The creators allege that Snap trained its AI systems — including features like Imagine Lens, which lets users edit images with text prompts — on their YouTube videos without consent.

At the center of the case is Snap’s alleged use of HD-VILA-100M, a massive video-language dataset intended for academic and research use only. The lawsuit claims Snap:

  • Circumvented YouTube’s technical restrictions

  • Violated YouTube’s terms of service

  • Ignored licensing limits that prohibit commercial use

All to feed commercial AI products.

Who’s behind the lawsuit

The case is led by creators behind:

  • h3h3 (5.52M subscribers)

  • MrShortGame Golf

  • Golfholics

Together, the channels represent about 6.2 million subscribers. The plaintiffs are seeking statutory damages and a permanent injunction to stop the alleged infringement.

Snap isn’t alone

This isn’t the YouTubers’ first legal strike. They’ve already sued Nvidia, Meta, and ByteDance over similar claims.

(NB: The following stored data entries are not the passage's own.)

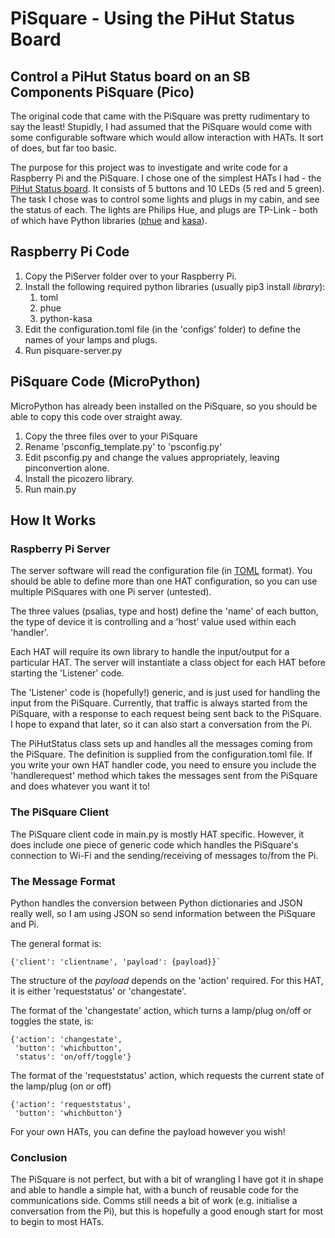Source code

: # PiSquare - Using the PiHut Status Board
## Control a PiHut Status board on an SB Components PiSquare (Pico)

The original code that came with the PiSquare was pretty rudimentary to say the least! Stupidly, I had assumed that 
the PiSquare would come with some configurable software which would allow interaction with HATs. It sort of does, 
but far too basic.

The purpose for this project was to investigate and write code for a Raspberry Pi and the PiSquare. I chose one of 
the simplest HATs I had - the [PiHut Status board](https://thepihut.com/products/status-board-pro). It consists of 5 
buttons and 10 LEDs (5 red and 5 green). The task I chose was to control some lights and plugs in my cabin, and see 
the status of each. The lights are Philips Hue, and plugs are TP-Link - both of which have Python libraries 
([phue](https://github.com/studioimaginaire/phue) and [kasa](https://github.com/python-kasa/python-kasa)).

## Raspberry Pi Code

1. Copy the PiServer folder over to your Raspberry Pi.
2. Install the following required python libraries (usually pip3 install *library*):
   1. toml
   2. phue
   3. python-kasa
3. Edit the configuration.toml file (in the 'configs' folder) to define the names of your lamps and plugs.
4. Run pisquare-server.py

## PiSquare Code (MicroPython)

MicroPython has already been installed on the PiSquare, so you should be able to copy this code over straight away.

1. Copy the three files over to your PiSquare
2. Rename 'psconfig_template.py' to 'psconfig.py'
3. Edit psconfig.py and change the values appropriately, leaving pinconvertion alone.
4. Install the picozero library.
5. Run main.py

## How It Works

### Raspberry Pi Server
The server software will read the configuration file (in [TOML](https://toml.io/en/) format). You should be able 
to define more than one HAT configuration, so you can use multiple PiSquares with one Pi server (untested). 

The three values (psalias, type and host) define the 'name' of each button, the type of device it is controlling and 
a 'host' value used within each 'handler'.

Each HAT will require its own library to handle the input/output for a particular HAT. The server will instantiate a 
class object for each HAT before starting the 'Listener' code.

The 'Listener' code is (hopefully!) generic, and is just used for handling the input from the PiSquare. Currently, 
that traffic is always started from the PiSquare, with a response to each request being sent back to the PiSquare. I 
hope to expand that later, so it can also start a conversation from the Pi.

The PiHutStatus class sets up and handles all the messages coming from the PiSquare. The definition is supplied from 
the configuration.toml file.  If you write your own HAT handler code, you need to ensure you include the 
'handlerequest' method which takes the messages sent from the PiSquare and does whatever you want it to!

### The PiSquare Client
The PiSquare client code in main.py is mostly HAT specific. However, it does include one piece of generic code which 
handles the PiSquare's connection to Wi-Fi and the sending/receiving of messages to/from the Pi.

### The Message Format
Python handles the conversion between Python dictionaries and JSON really well, so I am using JSON so send 
information between the PiSquare and Pi.

The general format is:

    {'client': 'clientname', 'payload': {payload}}`

The structure of the *payload* depends on the 'action' required. For this HAT, it is either 'requeststatus' or 
'changestate'.

The format of the 'changestate' action, which turns a lamp/plug on/off or toggles the state, is:

    {'action': 'changestate', 
     'button': 'whichbutton',
     'status': 'on/off/toggle'}

The format of the 'requeststatus' action, which requests the current state of the lamp/plug (on or off)

    {'action': 'requeststatus', 
     'button': 'whichbutton'}

For your own HATs, you can define the payload however you wish!

### Conclusion
The PiSquare is not perfect, but with a bit of wrangling I have got it in shape and able to handle a simple hat, 
with a bunch of reusable code for the communications side. Comms still needs a bit of work (e.g. initialise a 
conversation from the Pi), but this is hopefully a good enough start for most to begin to most HATs.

Zooming out, the case is part of a much larger reckoning. According to the Copyright Alliance, over 70 copyright lawsuits have now been filed against AI companies — spanning publishers, authors, artists, newsrooms, and user-generated content platforms.

Why this matters

Courts are still split:

  • Meta has won in some cases

  • Anthropic has chosen to settle and pay

  • Many lawsuits remain unresolved

What’s at stake is foundational:
Can AI companies freely scrape public content for training — or does “public” stop at commercial reuse?